EXERCISE DESCRIPTION: Restate word for word the lines in the listing below, starting at the line containing "com outros membros" and ending at the line containing "- Verifique se já não existe um issue similar", both included; leave out the rest.

++++++

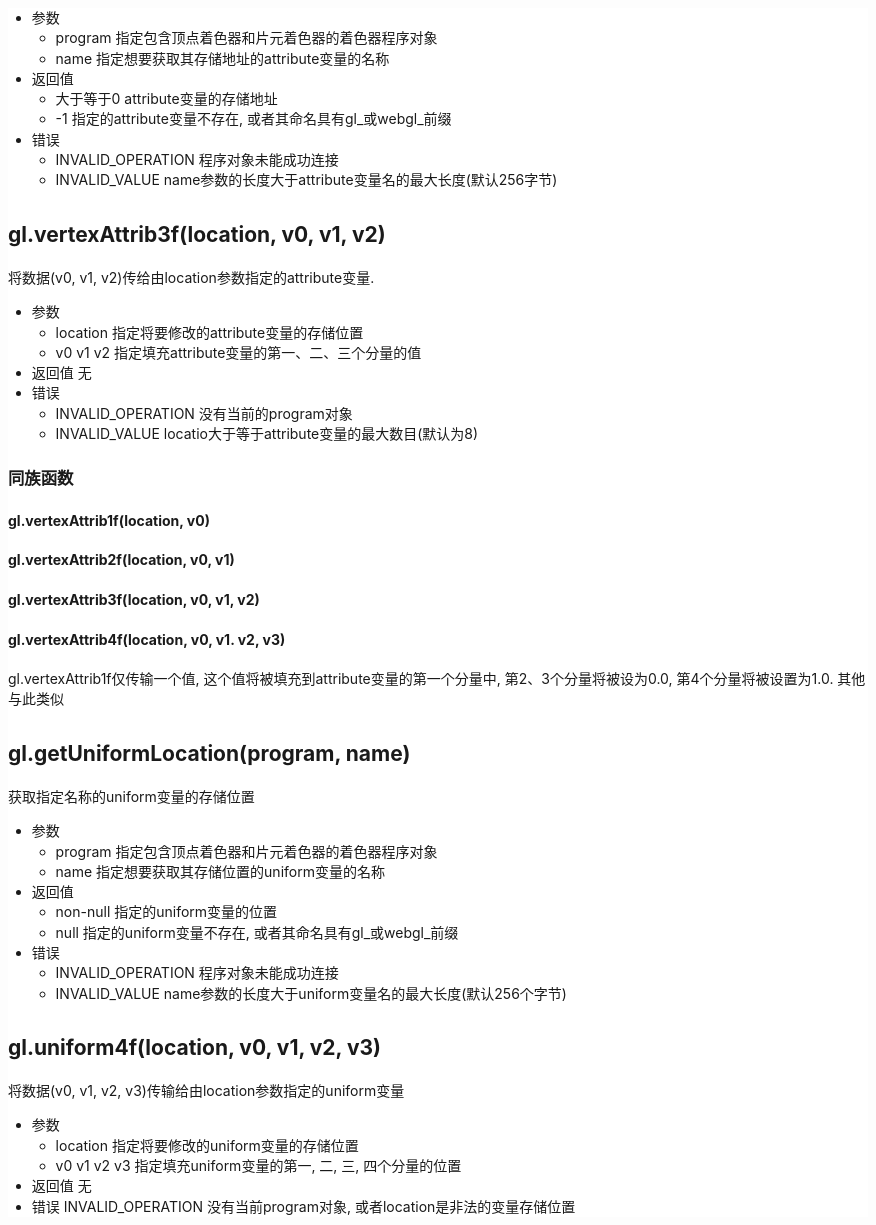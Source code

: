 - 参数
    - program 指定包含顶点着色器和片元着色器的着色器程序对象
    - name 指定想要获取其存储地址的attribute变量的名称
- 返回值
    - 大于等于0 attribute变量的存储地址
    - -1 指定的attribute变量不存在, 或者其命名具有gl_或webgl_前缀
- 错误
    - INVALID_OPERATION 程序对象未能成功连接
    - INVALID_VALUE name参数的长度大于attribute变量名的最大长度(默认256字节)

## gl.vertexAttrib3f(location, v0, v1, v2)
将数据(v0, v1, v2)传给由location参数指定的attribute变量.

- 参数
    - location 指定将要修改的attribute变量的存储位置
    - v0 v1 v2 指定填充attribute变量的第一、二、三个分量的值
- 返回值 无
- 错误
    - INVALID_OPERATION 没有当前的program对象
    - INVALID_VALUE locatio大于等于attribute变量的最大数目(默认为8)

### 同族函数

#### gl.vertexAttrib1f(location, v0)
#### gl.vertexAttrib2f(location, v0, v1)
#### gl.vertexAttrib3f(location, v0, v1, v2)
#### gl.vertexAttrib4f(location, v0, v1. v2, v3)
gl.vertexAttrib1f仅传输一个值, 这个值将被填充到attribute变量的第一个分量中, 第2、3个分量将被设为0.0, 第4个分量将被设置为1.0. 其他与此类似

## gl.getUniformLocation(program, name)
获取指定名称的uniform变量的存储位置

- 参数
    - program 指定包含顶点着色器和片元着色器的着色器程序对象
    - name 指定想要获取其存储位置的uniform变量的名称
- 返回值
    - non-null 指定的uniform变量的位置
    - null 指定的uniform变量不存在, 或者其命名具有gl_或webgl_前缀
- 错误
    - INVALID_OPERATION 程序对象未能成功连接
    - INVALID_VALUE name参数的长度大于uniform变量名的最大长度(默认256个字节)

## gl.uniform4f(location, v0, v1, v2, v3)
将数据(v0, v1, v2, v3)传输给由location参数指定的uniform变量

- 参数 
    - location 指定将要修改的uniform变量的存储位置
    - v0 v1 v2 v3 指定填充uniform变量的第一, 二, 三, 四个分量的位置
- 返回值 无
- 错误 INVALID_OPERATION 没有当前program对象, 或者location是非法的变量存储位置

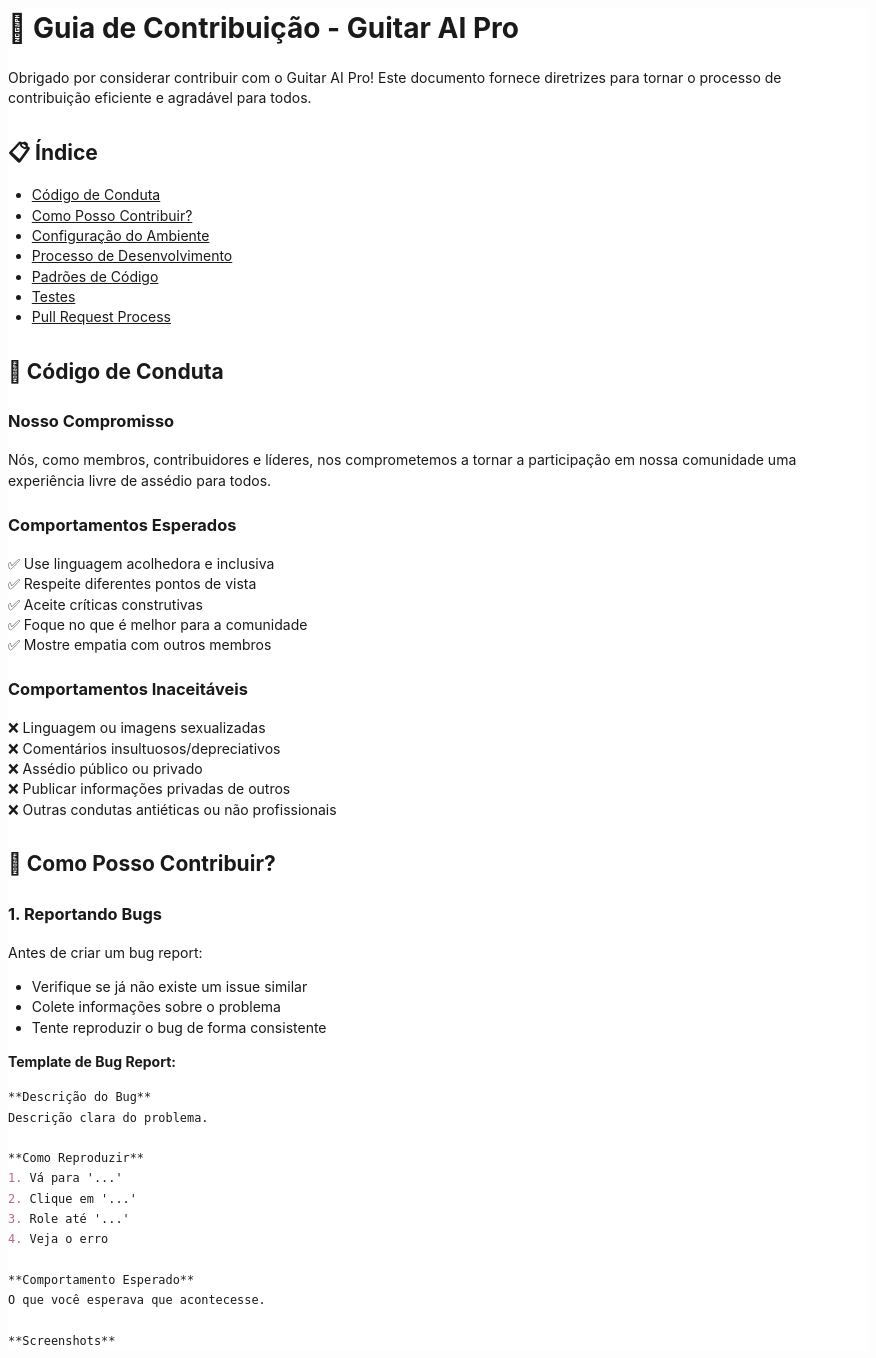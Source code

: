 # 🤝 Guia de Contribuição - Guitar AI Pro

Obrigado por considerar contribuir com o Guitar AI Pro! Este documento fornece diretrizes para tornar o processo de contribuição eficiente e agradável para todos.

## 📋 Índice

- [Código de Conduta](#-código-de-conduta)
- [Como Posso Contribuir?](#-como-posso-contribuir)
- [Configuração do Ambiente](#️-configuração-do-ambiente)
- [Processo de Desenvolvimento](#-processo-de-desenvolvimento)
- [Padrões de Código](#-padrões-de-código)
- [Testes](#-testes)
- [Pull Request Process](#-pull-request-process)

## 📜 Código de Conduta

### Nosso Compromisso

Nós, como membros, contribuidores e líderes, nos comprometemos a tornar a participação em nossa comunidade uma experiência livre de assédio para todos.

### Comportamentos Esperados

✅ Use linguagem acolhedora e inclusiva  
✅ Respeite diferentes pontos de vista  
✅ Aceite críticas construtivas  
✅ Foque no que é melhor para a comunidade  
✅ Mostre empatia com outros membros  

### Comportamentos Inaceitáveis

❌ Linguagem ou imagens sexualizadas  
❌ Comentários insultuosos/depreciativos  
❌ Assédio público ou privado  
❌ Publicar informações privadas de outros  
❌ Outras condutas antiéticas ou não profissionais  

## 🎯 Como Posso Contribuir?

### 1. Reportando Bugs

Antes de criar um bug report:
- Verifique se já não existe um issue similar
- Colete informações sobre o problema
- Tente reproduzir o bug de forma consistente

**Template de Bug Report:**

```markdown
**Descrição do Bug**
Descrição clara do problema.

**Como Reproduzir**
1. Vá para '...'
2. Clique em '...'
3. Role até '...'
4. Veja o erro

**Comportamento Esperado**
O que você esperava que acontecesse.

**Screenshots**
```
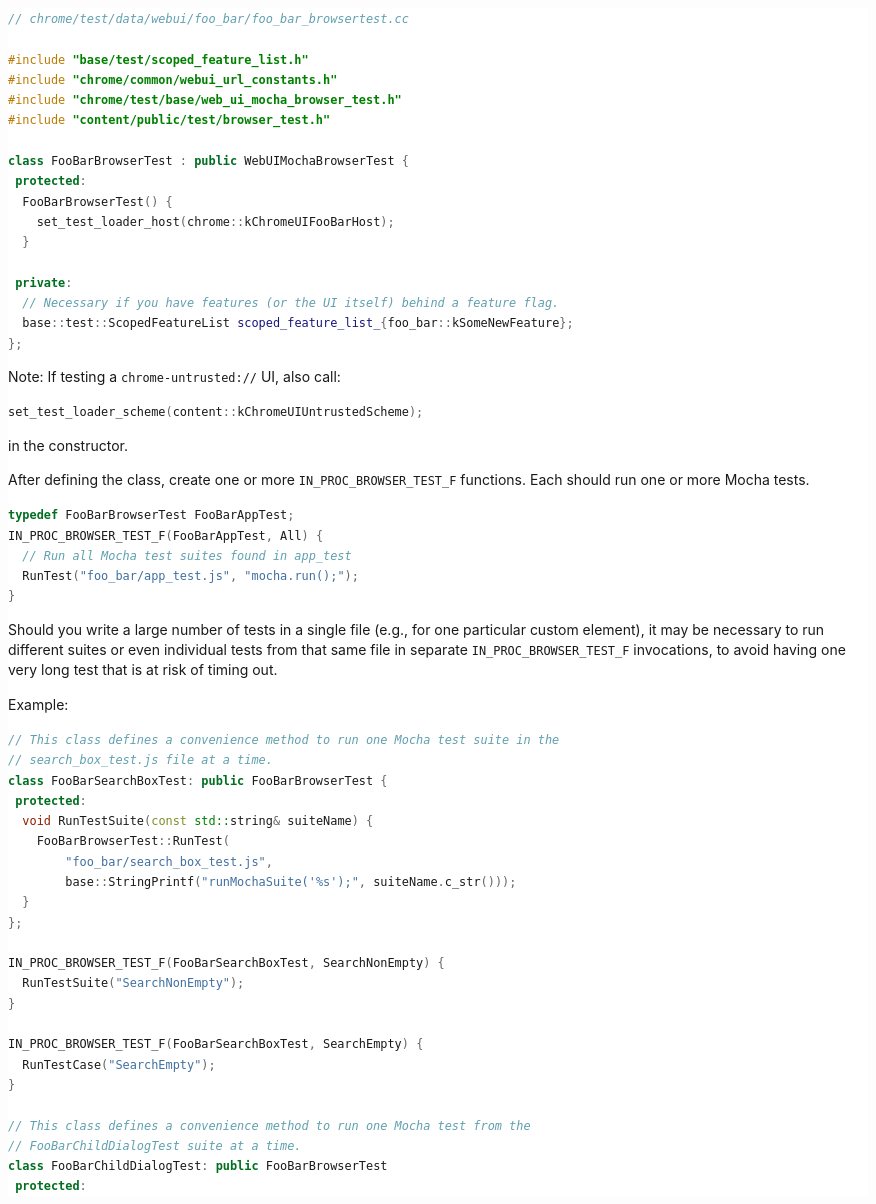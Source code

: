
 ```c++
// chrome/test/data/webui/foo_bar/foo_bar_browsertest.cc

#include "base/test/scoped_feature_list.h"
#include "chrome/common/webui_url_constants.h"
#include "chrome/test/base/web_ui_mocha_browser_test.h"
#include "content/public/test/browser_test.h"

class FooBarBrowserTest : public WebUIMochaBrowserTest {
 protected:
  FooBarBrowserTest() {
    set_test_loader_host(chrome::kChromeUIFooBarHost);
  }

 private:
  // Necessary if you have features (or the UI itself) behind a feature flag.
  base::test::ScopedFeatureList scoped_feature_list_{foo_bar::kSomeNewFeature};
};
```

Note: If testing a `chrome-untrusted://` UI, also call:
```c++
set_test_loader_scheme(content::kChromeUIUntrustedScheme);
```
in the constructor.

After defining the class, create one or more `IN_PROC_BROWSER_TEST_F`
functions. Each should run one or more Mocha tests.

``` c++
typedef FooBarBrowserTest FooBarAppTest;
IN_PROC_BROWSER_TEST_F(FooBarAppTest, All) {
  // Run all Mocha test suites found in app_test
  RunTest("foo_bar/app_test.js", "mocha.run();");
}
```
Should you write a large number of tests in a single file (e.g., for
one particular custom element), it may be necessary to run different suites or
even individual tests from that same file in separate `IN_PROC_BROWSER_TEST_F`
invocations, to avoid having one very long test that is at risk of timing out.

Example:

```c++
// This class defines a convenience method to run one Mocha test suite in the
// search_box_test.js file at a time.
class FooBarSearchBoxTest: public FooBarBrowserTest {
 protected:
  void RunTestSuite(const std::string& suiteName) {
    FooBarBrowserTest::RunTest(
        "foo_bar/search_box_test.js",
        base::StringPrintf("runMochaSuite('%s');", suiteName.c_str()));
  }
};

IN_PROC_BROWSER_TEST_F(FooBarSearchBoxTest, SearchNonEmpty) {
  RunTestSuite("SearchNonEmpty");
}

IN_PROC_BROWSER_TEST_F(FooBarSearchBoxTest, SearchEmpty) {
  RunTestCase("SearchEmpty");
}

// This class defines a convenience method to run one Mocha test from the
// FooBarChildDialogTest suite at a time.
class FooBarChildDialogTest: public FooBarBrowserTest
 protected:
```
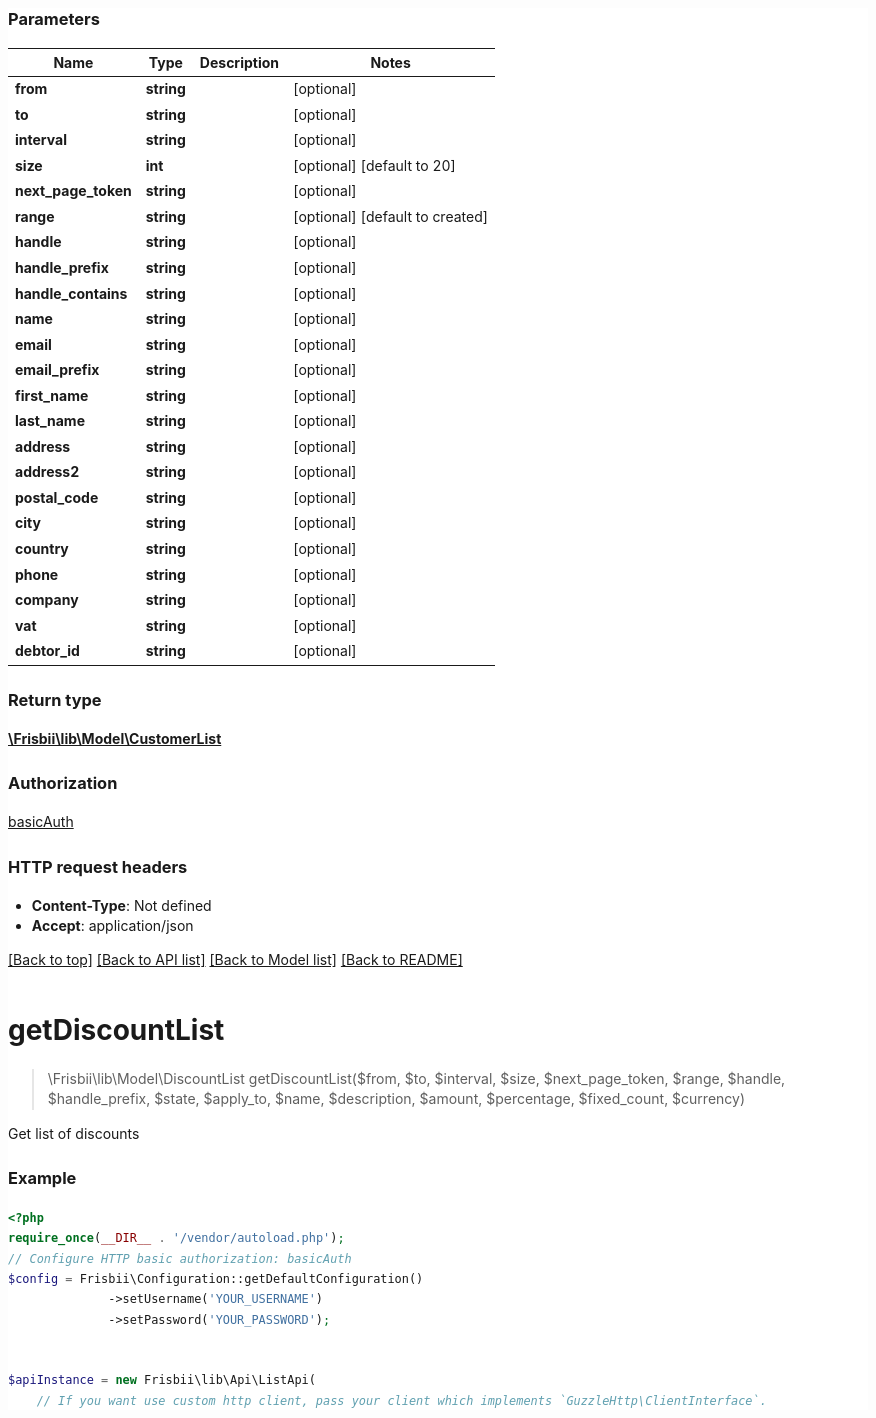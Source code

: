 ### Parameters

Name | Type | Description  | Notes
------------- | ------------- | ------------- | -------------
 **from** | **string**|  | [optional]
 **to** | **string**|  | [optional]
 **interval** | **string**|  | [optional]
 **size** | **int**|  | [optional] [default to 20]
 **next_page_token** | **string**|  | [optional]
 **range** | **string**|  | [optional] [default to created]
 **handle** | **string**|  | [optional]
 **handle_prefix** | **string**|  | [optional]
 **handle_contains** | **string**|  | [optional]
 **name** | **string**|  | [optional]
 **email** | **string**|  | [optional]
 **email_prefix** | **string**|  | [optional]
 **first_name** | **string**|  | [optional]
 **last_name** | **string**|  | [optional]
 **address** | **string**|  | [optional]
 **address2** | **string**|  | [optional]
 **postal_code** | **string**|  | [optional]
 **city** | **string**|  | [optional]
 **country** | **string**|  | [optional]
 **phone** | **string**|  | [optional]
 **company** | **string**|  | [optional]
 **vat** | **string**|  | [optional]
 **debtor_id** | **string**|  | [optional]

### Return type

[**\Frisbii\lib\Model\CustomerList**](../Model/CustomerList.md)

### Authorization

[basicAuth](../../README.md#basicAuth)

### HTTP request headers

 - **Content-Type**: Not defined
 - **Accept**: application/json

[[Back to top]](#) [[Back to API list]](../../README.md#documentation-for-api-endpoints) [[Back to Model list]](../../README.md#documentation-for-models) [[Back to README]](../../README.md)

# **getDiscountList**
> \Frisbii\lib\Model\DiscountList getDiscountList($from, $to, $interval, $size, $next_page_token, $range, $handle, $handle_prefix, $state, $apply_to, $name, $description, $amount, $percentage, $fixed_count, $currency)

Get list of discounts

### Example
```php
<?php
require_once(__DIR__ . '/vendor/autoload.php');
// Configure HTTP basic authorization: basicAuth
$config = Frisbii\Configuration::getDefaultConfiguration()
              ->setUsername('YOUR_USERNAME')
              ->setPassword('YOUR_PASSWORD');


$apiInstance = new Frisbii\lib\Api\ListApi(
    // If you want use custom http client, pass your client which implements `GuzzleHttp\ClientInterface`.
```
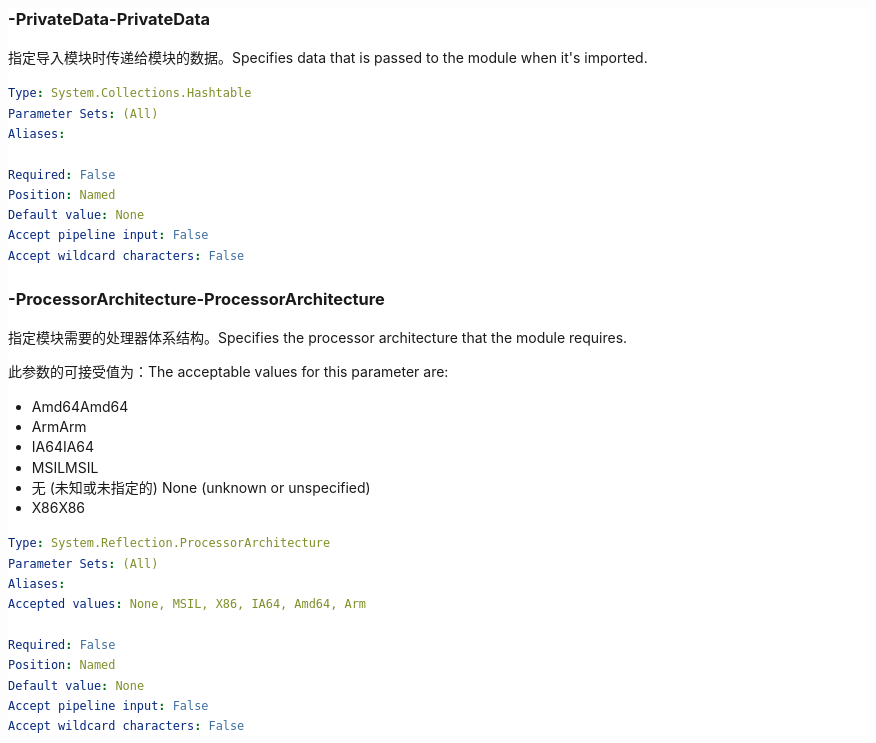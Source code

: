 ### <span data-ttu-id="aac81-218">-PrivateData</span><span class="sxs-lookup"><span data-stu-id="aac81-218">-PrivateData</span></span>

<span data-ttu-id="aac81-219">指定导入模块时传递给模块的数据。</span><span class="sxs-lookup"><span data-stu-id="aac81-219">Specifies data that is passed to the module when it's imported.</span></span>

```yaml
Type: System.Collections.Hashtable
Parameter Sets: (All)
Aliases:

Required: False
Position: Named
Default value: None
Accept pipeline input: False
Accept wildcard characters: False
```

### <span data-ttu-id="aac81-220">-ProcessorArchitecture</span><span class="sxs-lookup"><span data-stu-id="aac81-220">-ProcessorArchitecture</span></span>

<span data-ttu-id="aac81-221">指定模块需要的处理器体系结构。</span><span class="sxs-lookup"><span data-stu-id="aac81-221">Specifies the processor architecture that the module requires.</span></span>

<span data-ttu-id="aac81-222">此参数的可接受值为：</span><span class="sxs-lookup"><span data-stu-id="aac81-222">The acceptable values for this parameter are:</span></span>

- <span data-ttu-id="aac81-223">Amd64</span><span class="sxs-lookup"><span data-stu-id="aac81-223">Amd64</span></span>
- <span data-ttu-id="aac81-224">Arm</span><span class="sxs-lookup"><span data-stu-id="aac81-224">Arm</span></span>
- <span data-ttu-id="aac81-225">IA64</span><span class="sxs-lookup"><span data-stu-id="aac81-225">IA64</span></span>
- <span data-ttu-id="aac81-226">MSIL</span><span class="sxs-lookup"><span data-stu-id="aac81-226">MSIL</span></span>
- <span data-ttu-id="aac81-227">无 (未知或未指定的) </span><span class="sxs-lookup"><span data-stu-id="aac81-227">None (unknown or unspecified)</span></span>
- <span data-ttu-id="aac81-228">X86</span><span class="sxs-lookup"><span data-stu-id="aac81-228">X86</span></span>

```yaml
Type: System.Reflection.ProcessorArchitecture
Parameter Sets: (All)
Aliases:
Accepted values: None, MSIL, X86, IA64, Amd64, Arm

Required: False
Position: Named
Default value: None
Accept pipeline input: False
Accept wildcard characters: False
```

++++++

RESPONSE BELOW:
✅ Mostre empatia com outros membros  

### Comportamentos Inaceitáveis

❌ Linguagem ou imagens sexualizadas  
❌ Comentários insultuosos/depreciativos  
❌ Assédio público ou privado  
❌ Publicar informações privadas de outros  
❌ Outras condutas antiéticas ou não profissionais  

## 🎯 Como Posso Contribuir?

### 1. Reportando Bugs

Antes de criar um bug report:
- Verifique se já não existe um issue similar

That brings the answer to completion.